Diyanet isleri nedir, kacak elektrik kullananlardan bir farki varmidir bu kurumun.  Din ile ilgili her iș milletin kicindan kan emen kene gibidir.

Link to post
Sitelerde Paylaş

Konu sahibine bir şey dediğimiz yok ki,

Kendisi bizim yorumlarımıza direk saldırı vaziyeti almış. Sizlere de(af edersiniz aklınıza) çaktırmadan hakaret etmiş. Bizim paylaştığımız fikriyatta en ufak bir art niyet yok iken, gereksiz yere ajitasyon yapması kendisinin art niyetine karinedir. Okumazsın olur biter bizim yorumlarımızı..

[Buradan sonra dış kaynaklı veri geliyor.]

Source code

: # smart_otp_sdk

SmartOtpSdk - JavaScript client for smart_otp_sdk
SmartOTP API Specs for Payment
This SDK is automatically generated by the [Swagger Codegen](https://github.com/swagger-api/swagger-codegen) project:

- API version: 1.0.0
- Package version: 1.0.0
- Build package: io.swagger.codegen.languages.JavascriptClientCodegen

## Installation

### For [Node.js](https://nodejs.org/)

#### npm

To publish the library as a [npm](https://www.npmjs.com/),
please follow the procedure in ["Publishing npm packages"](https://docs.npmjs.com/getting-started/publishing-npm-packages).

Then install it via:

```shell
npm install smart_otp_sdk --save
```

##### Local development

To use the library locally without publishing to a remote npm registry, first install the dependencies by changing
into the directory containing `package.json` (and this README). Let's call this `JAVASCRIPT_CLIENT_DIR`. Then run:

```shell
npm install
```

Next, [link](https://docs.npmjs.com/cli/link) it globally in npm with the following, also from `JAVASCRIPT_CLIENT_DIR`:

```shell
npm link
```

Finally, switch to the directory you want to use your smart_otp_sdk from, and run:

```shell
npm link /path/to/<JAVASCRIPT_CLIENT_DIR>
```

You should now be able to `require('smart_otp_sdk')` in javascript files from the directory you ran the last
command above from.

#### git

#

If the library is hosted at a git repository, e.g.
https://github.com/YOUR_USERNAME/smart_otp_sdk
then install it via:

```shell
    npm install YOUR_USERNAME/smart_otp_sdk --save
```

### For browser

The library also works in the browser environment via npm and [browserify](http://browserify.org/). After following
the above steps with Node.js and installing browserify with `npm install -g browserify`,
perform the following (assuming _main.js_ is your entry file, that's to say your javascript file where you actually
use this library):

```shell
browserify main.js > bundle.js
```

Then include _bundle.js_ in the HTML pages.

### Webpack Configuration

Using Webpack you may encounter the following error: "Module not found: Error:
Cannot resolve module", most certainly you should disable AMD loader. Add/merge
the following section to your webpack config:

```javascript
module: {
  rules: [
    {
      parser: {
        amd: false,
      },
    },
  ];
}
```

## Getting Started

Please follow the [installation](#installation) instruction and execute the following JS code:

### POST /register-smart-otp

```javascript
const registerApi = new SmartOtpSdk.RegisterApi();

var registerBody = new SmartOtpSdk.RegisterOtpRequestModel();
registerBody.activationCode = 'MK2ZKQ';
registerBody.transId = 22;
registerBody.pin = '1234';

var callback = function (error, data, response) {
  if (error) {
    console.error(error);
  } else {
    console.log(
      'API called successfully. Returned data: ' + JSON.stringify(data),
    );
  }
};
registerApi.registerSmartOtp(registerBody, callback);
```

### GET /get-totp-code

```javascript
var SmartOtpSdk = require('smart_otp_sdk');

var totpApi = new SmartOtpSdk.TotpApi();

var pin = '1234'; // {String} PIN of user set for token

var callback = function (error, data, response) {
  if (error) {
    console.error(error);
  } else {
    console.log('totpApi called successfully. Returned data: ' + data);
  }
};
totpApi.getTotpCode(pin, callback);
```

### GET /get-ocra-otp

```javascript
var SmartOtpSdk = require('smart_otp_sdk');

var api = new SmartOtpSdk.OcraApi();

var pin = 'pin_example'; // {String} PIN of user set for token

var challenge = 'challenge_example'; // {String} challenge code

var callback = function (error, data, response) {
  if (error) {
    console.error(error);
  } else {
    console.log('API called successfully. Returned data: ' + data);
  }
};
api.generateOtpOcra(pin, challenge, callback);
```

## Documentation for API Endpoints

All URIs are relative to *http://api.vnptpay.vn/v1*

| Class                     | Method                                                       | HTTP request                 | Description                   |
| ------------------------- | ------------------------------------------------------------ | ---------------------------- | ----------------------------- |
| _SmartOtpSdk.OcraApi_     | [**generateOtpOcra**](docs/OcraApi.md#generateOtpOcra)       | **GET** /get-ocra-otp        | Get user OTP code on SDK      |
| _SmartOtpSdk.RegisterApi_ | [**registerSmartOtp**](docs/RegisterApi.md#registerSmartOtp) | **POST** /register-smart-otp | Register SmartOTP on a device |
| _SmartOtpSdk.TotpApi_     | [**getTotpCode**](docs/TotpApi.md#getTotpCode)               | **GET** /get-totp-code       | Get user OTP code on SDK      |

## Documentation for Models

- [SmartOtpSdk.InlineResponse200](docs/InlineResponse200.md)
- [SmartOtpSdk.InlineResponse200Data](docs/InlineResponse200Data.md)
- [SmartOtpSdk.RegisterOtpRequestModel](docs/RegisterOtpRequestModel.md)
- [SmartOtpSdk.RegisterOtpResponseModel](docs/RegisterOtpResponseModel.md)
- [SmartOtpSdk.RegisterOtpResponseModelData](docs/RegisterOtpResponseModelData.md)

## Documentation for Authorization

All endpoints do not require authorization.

Başlığın altında gördüğümüz fotoğrafa yorum yapmamızdan daha doğal ne olabilir ki? Konuyla alakalı yazı olur ancak olsa olsa bu! Alıp haberi ve fotoğrafı başka bir başlık mı açalım yani? İyi benim için sorun yok. Forum moderaratöründen ricam Türkiye de zorunlu-seçmeli yabancı ders saaati haftalık matematik-Türkçe-Fen bilimleri toplam ders saatinden fazla diye başlık açsın.. Biz de düşüncelerimizi oraya taşıyalım. Benim için bir sorun yok yani.. 

tarihinde tit@n tarafından düzenlendi
Link to post
Sitelerde Paylaş
7 dakika önce, deadanddark yazdı:

Diyanet isleri nedir, kacak elektrik kullananlardan bir farki varmidir bu kurumun.  Din ile ilgili her iș milletin kicindan kan emen kene gibidir.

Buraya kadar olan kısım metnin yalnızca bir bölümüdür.